### TASK PROMPT:
When the line with "predicate argument structure." appears below, start repeating lines exactly, and keep going through the line with "models derive from"; add nothing outside that span.

### THE RECORDS:
■ ■ ■ ■

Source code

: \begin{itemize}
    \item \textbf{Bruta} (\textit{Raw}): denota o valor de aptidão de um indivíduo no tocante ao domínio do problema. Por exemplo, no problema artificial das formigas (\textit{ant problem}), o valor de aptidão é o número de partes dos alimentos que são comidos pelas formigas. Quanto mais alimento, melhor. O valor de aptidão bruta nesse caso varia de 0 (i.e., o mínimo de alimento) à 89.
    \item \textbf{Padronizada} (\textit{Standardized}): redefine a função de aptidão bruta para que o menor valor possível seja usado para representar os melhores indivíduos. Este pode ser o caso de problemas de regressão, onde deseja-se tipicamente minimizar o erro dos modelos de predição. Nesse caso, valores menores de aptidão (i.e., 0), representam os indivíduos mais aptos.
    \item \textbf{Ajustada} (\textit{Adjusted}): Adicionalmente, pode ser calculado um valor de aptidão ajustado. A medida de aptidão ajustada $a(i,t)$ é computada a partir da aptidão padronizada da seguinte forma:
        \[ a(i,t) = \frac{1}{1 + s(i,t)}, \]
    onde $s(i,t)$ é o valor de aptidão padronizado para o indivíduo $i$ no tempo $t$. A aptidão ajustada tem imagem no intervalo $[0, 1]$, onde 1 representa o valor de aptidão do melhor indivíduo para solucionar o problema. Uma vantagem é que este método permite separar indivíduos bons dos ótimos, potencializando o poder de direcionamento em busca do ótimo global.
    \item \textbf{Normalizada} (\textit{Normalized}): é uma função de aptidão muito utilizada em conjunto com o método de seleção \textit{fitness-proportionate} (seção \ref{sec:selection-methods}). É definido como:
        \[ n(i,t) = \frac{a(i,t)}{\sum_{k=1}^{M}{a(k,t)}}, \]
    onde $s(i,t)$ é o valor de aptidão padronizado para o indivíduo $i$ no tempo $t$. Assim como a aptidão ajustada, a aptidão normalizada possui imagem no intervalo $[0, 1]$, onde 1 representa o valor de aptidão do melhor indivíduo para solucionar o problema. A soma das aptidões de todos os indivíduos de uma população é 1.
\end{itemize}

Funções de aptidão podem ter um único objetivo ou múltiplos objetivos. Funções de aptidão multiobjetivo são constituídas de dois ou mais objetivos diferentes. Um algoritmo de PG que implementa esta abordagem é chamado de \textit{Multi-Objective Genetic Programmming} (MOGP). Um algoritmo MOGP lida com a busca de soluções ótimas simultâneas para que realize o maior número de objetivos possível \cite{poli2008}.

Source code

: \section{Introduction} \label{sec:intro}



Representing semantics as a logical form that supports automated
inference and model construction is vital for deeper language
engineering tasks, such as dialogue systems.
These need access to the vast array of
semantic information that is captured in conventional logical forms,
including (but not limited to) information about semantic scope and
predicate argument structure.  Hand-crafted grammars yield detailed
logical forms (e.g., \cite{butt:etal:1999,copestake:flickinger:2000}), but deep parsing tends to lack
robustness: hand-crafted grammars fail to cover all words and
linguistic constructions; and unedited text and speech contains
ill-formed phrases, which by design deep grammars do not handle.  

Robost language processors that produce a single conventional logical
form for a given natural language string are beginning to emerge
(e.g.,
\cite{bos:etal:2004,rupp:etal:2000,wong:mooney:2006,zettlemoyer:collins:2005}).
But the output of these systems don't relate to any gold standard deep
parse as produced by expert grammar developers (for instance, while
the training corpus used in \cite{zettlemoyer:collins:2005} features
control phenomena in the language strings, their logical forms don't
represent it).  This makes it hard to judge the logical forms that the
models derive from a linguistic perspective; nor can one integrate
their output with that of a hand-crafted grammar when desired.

■ ■ ■ ■

### EXPECTED ANSWER:
predicate argument structure.  Hand-crafted grammars yield detailed
logical forms (e.g., \cite{butt:etal:1999,copestake:flickinger:2000}), but deep parsing tends to lack
robustness: hand-crafted grammars fail to cover all words and
linguistic constructions; and unedited text and speech contains
ill-formed phrases, which by design deep grammars do not handle.  

Robost language processors that produce a single conventional logical
form for a given natural language string are beginning to emerge
(e.g.,
\cite{bos:etal:2004,rupp:etal:2000,wong:mooney:2006,zettlemoyer:collins:2005}).
But the output of these systems don't relate to any gold standard deep
parse as produced by expert grammar developers (for instance, while
the training corpus used in \cite{zettlemoyer:collins:2005} features
control phenomena in the language strings, their logical forms don't
represent it).  This makes it hard to judge the logical forms that the
models derive from a linguistic perspective; nor can one integrate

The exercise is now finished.